Exercise objective: Find the line with "de un pipeline" and the line with "def check_schema(path: str)" in the entries below; output exactly those two lines, every line between them, and no others.

Given data:
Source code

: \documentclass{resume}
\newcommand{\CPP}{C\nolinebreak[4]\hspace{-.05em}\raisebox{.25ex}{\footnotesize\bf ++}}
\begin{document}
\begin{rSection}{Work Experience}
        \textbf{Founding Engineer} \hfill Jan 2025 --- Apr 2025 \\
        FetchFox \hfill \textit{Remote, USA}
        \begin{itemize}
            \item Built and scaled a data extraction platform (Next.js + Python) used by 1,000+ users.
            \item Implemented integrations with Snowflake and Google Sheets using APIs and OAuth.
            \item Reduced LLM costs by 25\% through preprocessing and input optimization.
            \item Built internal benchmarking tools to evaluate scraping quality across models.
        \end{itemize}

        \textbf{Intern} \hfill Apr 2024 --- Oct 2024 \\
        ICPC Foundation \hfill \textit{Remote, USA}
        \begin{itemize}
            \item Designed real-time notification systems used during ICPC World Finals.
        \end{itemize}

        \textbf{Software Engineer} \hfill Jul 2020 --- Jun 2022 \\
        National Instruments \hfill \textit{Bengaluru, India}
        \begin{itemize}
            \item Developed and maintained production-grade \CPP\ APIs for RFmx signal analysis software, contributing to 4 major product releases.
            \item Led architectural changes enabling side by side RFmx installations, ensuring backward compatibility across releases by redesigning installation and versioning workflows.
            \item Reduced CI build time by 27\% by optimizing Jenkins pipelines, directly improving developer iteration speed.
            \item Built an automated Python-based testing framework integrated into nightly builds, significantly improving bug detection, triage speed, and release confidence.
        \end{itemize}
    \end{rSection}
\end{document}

--

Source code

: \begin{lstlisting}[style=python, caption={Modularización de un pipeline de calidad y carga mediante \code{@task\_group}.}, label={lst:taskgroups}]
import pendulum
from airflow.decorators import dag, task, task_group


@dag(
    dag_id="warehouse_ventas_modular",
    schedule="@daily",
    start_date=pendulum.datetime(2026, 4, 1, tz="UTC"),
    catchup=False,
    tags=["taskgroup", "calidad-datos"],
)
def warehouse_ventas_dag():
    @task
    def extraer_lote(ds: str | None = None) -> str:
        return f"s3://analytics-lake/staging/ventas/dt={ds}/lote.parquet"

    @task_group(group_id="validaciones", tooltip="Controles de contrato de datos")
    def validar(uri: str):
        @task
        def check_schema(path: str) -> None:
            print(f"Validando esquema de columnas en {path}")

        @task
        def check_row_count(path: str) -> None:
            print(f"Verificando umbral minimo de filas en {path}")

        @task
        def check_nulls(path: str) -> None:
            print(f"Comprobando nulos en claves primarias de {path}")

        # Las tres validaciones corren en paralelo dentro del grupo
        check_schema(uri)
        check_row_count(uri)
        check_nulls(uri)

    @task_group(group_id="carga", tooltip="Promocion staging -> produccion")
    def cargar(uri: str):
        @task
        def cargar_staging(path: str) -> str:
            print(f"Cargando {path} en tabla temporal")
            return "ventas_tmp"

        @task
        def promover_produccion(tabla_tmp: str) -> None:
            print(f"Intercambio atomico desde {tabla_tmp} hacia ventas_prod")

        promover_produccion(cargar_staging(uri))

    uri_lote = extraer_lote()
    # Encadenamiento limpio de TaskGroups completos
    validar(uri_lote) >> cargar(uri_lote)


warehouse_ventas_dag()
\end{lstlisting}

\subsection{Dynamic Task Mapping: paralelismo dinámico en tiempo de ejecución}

...

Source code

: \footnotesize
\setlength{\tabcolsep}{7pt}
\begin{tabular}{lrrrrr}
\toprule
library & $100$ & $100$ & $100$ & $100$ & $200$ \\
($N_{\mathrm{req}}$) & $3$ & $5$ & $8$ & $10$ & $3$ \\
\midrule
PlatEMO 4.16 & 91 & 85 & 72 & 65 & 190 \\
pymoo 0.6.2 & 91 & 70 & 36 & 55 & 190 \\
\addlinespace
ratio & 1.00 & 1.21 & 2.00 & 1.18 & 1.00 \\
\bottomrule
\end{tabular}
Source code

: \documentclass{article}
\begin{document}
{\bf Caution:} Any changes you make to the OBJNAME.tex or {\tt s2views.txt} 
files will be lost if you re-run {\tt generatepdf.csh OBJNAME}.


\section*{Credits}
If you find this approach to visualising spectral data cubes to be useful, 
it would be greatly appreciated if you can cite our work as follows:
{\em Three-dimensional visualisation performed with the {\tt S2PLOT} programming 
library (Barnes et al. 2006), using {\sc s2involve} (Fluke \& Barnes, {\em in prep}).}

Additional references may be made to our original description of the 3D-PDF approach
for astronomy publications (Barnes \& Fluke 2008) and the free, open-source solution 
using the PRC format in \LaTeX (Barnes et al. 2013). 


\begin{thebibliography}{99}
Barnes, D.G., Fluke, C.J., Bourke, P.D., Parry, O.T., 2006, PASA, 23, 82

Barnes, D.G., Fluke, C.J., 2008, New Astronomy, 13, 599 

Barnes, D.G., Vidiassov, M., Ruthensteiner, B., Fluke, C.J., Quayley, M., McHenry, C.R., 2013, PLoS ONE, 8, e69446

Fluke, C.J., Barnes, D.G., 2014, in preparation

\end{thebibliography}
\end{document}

Reply:
: \begin{lstlisting}[style=python, caption={Modularización de un pipeline de calidad y carga mediante \code{@task\_group}.}, label={lst:taskgroups}]
import pendulum
from airflow.decorators import dag, task, task_group


@dag(
    dag_id="warehouse_ventas_modular",
    schedule="@daily",
    start_date=pendulum.datetime(2026, 4, 1, tz="UTC"),
    catchup=False,
    tags=["taskgroup", "calidad-datos"],
)
def warehouse_ventas_dag():
    @task
    def extraer_lote(ds: str | None = None) -> str:
        return f"s3://analytics-lake/staging/ventas/dt={ds}/lote.parquet"

    @task_group(group_id="validaciones", tooltip="Controles de contrato de datos")
    def validar(uri: str):
        @task
        def check_schema(path: str) -> None:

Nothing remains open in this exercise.